Heute weiß schon fast jedes Kind, dass ein Staat und ganze Volkswirtschaften etwas anders funktionieren als das Haushaltsbuch der schwäbischen Oma. Aber das schützt nicht davor, dass Ideologen dennoch immer wieder mit ihren Phrasen daherkommen, und es schützt auch nicht vor falschen Reflexen.
Im Gegenteil: Die naheliegenden Reflexe – dass man jetzt sparen müsste – können alles noch viel schlimmer machen.
Österreich ist also fast „pleite“, hört man jetzt, im Budget fehlen über die kommenden Jahre 18 oder gar 24 Milliarden (je nach Rechnung und Schätzung), das Defizit sei horrend, es könnte bei 3,5 Prozent oder gar 4,2 Prozent liegen.
Ohne Zweifel: Die ÖVP hat in den beiden vorangegangenen Regierungsperioden Milliardengeschenke verteilt, ohne an die Gegenfinanzierung zu denken. Jetzt muss repariert werden, was hier kaputt gemacht wurde.
Freilich muss man schon auch einmal fragen: Was genau ist das Problem? Ein Budgetdefizit von 4,2 Prozent klingt natürlich total arg, jeder würde da zustimmen, wenn man aber nur die Frage stellt: „4,2 Prozent wovon eigentlich?“ – dann würden wahrscheinlich schon die meisten Kommentatoren ins Stottern kommen. Die Medienkonsumenten erst recht.

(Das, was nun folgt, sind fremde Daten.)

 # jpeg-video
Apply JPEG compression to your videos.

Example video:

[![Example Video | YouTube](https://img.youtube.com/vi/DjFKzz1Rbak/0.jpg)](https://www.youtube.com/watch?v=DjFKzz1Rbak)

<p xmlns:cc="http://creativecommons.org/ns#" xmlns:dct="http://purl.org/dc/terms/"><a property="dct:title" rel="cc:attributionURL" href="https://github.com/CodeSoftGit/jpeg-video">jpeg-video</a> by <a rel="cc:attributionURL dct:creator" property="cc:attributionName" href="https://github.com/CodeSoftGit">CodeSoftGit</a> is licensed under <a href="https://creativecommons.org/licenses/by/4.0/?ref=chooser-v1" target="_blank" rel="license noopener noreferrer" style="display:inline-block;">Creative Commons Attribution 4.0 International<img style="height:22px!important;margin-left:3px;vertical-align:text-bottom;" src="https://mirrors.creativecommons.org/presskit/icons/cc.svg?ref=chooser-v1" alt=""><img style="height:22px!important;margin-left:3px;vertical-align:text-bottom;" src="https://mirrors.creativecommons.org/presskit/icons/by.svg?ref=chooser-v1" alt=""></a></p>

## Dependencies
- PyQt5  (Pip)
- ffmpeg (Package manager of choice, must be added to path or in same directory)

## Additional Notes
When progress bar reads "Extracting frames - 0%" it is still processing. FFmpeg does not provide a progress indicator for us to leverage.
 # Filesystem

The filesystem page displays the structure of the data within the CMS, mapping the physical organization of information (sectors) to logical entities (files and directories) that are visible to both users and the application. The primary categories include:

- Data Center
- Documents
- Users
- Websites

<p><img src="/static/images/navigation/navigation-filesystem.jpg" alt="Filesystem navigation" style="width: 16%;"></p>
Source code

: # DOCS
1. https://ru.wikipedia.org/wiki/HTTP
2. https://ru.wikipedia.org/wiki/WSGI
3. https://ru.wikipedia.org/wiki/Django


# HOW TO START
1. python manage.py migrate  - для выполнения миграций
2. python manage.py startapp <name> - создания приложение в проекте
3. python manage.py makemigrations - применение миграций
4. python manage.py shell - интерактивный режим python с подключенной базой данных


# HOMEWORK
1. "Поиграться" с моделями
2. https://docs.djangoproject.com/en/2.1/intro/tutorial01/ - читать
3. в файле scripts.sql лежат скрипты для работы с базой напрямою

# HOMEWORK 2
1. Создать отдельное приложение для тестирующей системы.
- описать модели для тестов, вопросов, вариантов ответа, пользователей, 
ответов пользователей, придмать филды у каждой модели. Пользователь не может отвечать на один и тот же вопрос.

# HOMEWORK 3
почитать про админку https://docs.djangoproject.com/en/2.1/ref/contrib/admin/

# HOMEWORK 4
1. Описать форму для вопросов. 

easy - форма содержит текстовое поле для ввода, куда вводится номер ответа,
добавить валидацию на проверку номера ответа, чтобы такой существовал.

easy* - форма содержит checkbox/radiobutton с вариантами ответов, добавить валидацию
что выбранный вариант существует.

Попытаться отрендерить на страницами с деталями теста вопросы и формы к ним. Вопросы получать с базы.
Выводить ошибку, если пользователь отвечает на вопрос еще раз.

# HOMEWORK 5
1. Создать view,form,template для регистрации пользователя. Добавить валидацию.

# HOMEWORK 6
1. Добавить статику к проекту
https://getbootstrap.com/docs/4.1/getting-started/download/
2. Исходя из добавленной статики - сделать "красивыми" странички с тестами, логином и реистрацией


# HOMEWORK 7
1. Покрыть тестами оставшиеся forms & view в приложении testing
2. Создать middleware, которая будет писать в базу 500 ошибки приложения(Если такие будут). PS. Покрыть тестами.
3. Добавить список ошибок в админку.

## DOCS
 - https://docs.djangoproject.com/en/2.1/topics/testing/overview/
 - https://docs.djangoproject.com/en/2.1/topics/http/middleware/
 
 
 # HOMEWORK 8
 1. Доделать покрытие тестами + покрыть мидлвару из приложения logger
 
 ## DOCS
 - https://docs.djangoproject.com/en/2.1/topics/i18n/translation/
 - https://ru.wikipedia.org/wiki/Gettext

Die Stagnation ist das Problem – nicht das Defizit
Denn das heißt: 4,2 Prozent der Wirtschaftsleistung, also des Bruttoinlandsproduktes (BIP). Da sollte ja sogleich auffallen, dass es hier zwei Variablen gibt, die unmittelbar aufeinander bezogen sind – nämlich das Defizit der öffentlichen Haushalte und das Wachstum und die Leistungsfähigkeit der Gesamtwirtschaft. Wäre die Wirtschaftsleistung höher, wäre das Defizit in Prozent sofort niedriger.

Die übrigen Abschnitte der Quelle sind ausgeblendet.